One problem with keeping uncommon animal species as pets is that we don’t know much about them from an infectious disease standpoint. Some species end up being pretty low risk while others end up causing unexpected infectious disease challenges.

A Texas family found this out the hard way, after their 16-year-old daughter got sick after being bitten by a kinkajou. Kinkajous are strange little critters that are somewhat related to raccoons. Paris Hilton helped fuel the kinkajou fad a few years about after she adopted one (and was bitten by it shortly thereafter). They tend not be be good pets because they are nocturnal and can be antisocial or aggressive during the day (like a lot of people that are kept awake when they want to be asleep).

I wrote earlier this year about concerns regarding the raccoon roundworm, Baylisascaris procyonis, in kinkajous. This more recent report involves an infection that set in after the Texas girl was bitten by her aunt’s six-week-old kinkajou.

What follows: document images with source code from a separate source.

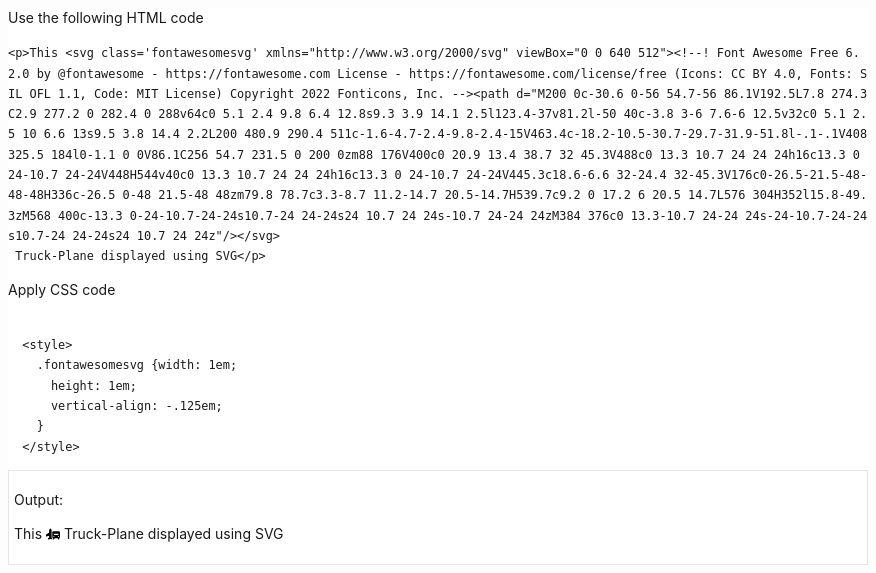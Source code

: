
 ```

```

Use the following HTML code
```
<p>This <svg class='fontawesomesvg' xmlns="http://www.w3.org/2000/svg" viewBox="0 0 640 512"><!--! Font Awesome Free 6.2.0 by @fontawesome - https://fontawesome.com License - https://fontawesome.com/license/free (Icons: CC BY 4.0, Fonts: SIL OFL 1.1, Code: MIT License) Copyright 2022 Fonticons, Inc. --><path d="M200 0c-30.6 0-56 54.7-56 86.1V192.5L7.8 274.3C2.9 277.2 0 282.4 0 288v64c0 5.1 2.4 9.8 6.4 12.8s9.3 3.9 14.1 2.5l123.4-37v81.2l-50 40c-3.8 3-6 7.6-6 12.5v32c0 5.1 2.5 10 6.6 13s9.5 3.8 14.4 2.2L200 480.9 290.4 511c-1.6-4.7-2.4-9.8-2.4-15V463.4c-18.2-10.5-30.7-29.7-31.9-51.8l-.1-.1V408 325.5 184l0-1.1 0 0V86.1C256 54.7 231.5 0 200 0zm88 176V400c0 20.9 13.4 38.7 32 45.3V488c0 13.3 10.7 24 24 24h16c13.3 0 24-10.7 24-24V448H544v40c0 13.3 10.7 24 24 24h16c13.3 0 24-10.7 24-24V445.3c18.6-6.6 32-24.4 32-45.3V176c0-26.5-21.5-48-48-48H336c-26.5 0-48 21.5-48 48zm79.8 78.7c3.3-8.7 11.2-14.7 20.5-14.7H539.7c9.2 0 17.2 6 20.5 14.7L576 304H352l15.8-49.3zM568 400c-13.3 0-24-10.7-24-24s10.7-24 24-24s24 10.7 24 24s-10.7 24-24 24zM384 376c0 13.3-10.7 24-24 24s-24-10.7-24-24s10.7-24 24-24s24 10.7 24 24z"/></svg>
 Truck-Plane displayed using SVG</p>
```

Apply CSS code
```

  <style>
    .fontawesomesvg {width: 1em;
      height: 1em;
      vertical-align: -.125em;
    }
  </style>

```

<div style='border:1px solid rgba(0,0,0,.1);margin-bottom:10px;padding:5px;'>
<p>Output:</p>

  <style>
    .fontawesomesvg {width: 1em;
      height: 1em;
      vertical-align: -.125em;
    }
  </style>


<p>This <svg class='fontawesomesvg' xmlns="http://www.w3.org/2000/svg" viewBox="0 0 640 512"><path d="M200 0c-30.6 0-56 54.7-56 86.1V192.5L7.8 274.3C2.9 277.2 0 282.4 0 288v64c0 5.1 2.4 9.8 6.4 12.8s9.3 3.9 14.1 2.5l123.4-37v81.2l-50 40c-3.8 3-6 7.6-6 12.5v32c0 5.1 2.5 10 6.6 13s9.5 3.8 14.4 2.2L200 480.9 290.4 511c-1.6-4.7-2.4-9.8-2.4-15V463.4c-18.2-10.5-30.7-29.7-31.9-51.8l-.1-.1V408 325.5 184l0-1.1 0 0V86.1C256 54.7 231.5 0 200 0zm88 176V400c0 20.9 13.4 38.7 32 45.3V488c0 13.3 10.7 24 24 24h16c13.3 0 24-10.7 24-24V448H544v40c0 13.3 10.7 24 24 24h16c13.3 0 24-10.7 24-24V445.3c18.6-6.6 32-24.4 32-45.3V176c0-26.5-21.5-48-48-48H336c-26.5 0-48 21.5-48 48zm79.8 78.7c3.3-8.7 11.2-14.7 20.5-14.7H539.7c9.2 0 17.2 6 20.5 14.7L576 304H352l15.8-49.3zM568 400c-13.3 0-24-10.7-24-24s10.7-24 24-24s24 10.7 24 24s-10.7 24-24 24zM384 376c0 13.3-10.7 24-24 24s-24-10.7-24-24s10.7-24 24-24s24 10.7 24 24z"/></svg>
 Truck-Plane displayed using SVG</p>
</div>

Within 24 hours of being bitten, the girl was severely ill and ended up in hospital for six days. She was treated with antibiotics and responded to treatment.

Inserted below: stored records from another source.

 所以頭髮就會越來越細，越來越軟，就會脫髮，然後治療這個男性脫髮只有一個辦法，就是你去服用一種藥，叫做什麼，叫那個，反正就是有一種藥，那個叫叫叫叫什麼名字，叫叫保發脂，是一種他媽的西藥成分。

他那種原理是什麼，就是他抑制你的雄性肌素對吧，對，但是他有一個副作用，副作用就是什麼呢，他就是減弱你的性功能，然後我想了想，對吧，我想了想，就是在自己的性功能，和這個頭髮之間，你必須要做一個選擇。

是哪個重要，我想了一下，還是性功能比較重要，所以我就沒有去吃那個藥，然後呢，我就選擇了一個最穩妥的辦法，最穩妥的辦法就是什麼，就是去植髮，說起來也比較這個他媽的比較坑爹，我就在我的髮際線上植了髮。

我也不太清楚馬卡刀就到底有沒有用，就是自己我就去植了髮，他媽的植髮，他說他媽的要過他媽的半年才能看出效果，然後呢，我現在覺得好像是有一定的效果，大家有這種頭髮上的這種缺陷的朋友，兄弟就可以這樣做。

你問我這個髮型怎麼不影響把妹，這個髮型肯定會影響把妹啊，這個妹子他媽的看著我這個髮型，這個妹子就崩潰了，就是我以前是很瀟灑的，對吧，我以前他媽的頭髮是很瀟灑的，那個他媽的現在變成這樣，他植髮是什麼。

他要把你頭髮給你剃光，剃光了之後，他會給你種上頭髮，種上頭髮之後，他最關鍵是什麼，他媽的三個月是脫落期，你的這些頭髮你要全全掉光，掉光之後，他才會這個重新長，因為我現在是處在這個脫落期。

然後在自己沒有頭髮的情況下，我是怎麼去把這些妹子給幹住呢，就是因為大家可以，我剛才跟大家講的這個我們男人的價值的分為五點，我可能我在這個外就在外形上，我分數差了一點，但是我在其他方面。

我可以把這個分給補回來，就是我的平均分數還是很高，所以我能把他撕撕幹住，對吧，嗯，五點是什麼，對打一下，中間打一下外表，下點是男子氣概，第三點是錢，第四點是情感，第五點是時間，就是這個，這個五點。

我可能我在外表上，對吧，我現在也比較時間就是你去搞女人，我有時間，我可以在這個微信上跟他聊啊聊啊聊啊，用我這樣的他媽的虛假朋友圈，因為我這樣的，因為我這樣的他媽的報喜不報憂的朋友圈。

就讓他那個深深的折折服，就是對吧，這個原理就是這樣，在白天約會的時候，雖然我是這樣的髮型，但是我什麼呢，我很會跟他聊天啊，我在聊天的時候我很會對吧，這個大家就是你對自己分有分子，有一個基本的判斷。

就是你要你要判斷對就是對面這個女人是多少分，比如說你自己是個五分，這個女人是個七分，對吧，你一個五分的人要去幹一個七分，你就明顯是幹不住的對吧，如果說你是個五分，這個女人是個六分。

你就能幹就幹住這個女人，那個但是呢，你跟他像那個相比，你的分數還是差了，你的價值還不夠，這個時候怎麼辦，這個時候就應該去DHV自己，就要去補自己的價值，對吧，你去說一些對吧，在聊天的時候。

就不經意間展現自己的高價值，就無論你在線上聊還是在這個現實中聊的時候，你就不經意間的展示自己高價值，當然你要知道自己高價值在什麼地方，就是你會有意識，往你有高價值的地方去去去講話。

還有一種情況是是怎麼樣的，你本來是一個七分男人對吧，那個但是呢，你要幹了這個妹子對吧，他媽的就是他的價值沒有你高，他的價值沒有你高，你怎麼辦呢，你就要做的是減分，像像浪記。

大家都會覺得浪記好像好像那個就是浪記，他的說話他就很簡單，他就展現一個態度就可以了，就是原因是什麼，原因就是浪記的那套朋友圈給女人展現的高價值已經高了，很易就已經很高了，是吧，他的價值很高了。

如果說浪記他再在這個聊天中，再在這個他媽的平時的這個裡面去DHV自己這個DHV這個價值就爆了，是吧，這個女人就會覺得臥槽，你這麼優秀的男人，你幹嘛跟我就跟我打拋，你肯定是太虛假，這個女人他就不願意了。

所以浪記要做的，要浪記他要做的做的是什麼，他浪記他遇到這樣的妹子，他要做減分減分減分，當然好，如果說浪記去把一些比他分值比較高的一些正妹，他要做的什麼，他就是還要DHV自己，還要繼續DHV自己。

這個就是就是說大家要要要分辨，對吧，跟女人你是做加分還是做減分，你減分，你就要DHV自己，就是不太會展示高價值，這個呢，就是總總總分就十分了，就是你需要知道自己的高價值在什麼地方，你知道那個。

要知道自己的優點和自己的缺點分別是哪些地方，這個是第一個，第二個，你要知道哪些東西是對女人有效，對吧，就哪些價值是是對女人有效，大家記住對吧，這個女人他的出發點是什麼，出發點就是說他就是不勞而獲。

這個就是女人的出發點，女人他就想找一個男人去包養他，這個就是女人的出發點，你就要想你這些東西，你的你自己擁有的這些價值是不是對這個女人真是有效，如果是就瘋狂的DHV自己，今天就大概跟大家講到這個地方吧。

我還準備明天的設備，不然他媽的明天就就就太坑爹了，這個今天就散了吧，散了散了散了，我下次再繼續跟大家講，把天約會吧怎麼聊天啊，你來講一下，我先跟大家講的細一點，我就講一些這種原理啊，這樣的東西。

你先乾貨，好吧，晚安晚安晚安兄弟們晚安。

Because "kinka-what?" was the response to being told that the girl had been bitten, the family and their doctors researched diseases that might be associate with kinkajou exposure. One thing they found was a bacterium called Kingella potus, which was recently found in kinkajous (and subsequently in people with kinkajou bites). Nowhere in the news report does it actually say that this bacterium was identified in the girl, so it’s unclear what really happened.

This is yet another example of what can happen when people buy pets that neither they nor the veterinary and medical communities know much about. The recent debacle in Ohio that culminated in the deaths of a large number of exotic animals was a high profile example of the weak to non-existent laws (or enforcement) pertaining to exotic animals in many areas, something that continues to put both animals and people at risk.